Records provided below:

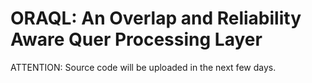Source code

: # ORAQL:  An Overlap and Reliability Aware Quer Processing Layer

ATTENTION: Source code will be uploaded in the next few days.
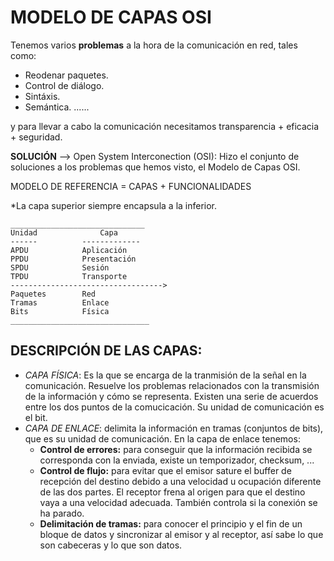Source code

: 
# MODELO DE CAPAS OSI



Tenemos varios **problemas** a la hora de la comunicación en red, tales como:

- Reodenar paquetes.
- Control de diálogo.
- Sintáxis.
- Semántica.
......

y para llevar a cabo la comunicación necesitamos transparencia + eficacia + seguridad.

**SOLUCIÓN** --> Open System Interconection (OSI): Hizo el conjunto de soluciones a los problemas que hemos visto, el Modelo de Capas OSI.

MODELO DE REFERENCIA = CAPAS + FUNCIONALIDADES

*La capa superior siempre encapsula a la inferior.

    ______________________________
    Unidad              Capa
    ------          -------------
    APDU            Aplicación
    PPDU            Presentación
    SPDU            Sesión
    TPDU            Transporte
    ---------------------------------->
    Paquetes        Red
    Tramas          Enlace
    Bits            Física          
    _______________________________


## DESCRIPCIÓN DE LAS CAPAS:

- _CAPA FÍSICA_: Es la que se encarga de la tranmisión de la señal en la comunicación. Resuelve los problemas relacionados con la transmisión de la información y cómo se representa. Existen una serie de acuerdos entre los dos puntos de la comucicación. Su unidad de comunicación es el bit.
- _CAPA DE ENLACE_: delimita la información en tramas (conjuntos de bits), que es su unidad de comunicación. En la capa de enlace tenemos:
    - **Control de errores:** para conseguir que la información recibida se corresponda con la enviada, existe un temporizador, checksum, ...
    - **Control de flujo:** para evitar que el emisor sature el buffer  de recepción del destino debido a una velocidad u ocupación diferente de las dos partes. El receptor frena al origen para que el destino vaya a una velocidad adecuada. También controla si la conexión se ha parado.
    - **Delimitación de tramas:** para conocer el principio y el fin de un bloque de datos y sincronizar al emisor y al receptor, así sabe lo que son cabeceras y lo que son datos.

End of Records provided.

[Instructions to follow]: I'd like every record printed exactly, with the pictures left out.

[Your response]:
Source code

: # ORAQL:  An Overlap and Reliability Aware Quer Processing Layer

ATTENTION: Source code will be uploaded in the next few days.
Source code

: 
# MODELO DE CAPAS OSI



Tenemos varios **problemas** a la hora de la comunicación en red, tales como:

- Reodenar paquetes.
- Control de diálogo.
- Sintáxis.
- Semántica.
......

y para llevar a cabo la comunicación necesitamos transparencia + eficacia + seguridad.

**SOLUCIÓN** --> Open System Interconection (OSI): Hizo el conjunto de soluciones a los problemas que hemos visto, el Modelo de Capas OSI.

MODELO DE REFERENCIA = CAPAS + FUNCIONALIDADES

*La capa superior siempre encapsula a la inferior.

    ______________________________
    Unidad              Capa
    ------          -------------
    APDU            Aplicación
    PPDU            Presentación
    SPDU            Sesión
    TPDU            Transporte
    ---------------------------------->
    Paquetes        Red
    Tramas          Enlace
    Bits            Física          
    _______________________________


## DESCRIPCIÓN DE LAS CAPAS:

- _CAPA FÍSICA_: Es la que se encarga de la tranmisión de la señal en la comunicación. Resuelve los problemas relacionados con la transmisión de la información y cómo se representa. Existen una serie de acuerdos entre los dos puntos de la comucicación. Su unidad de comunicación es el bit.
- _CAPA DE ENLACE_: delimita la información en tramas (conjuntos de bits), que es su unidad de comunicación. En la capa de enlace tenemos:
    - **Control de errores:** para conseguir que la información recibida se corresponda con la enviada, existe un temporizador, checksum, ...
    - **Control de flujo:** para evitar que el emisor sature el buffer  de recepción del destino debido a una velocidad u ocupación diferente de las dos partes. El receptor frena al origen para que el destino vaya a una velocidad adecuada. También controla si la conexión se ha parado.
    - **Delimitación de tramas:** para conocer el principio y el fin de un bloque de datos y sincronizar al emisor y al receptor, así sabe lo que son cabeceras y lo que son datos.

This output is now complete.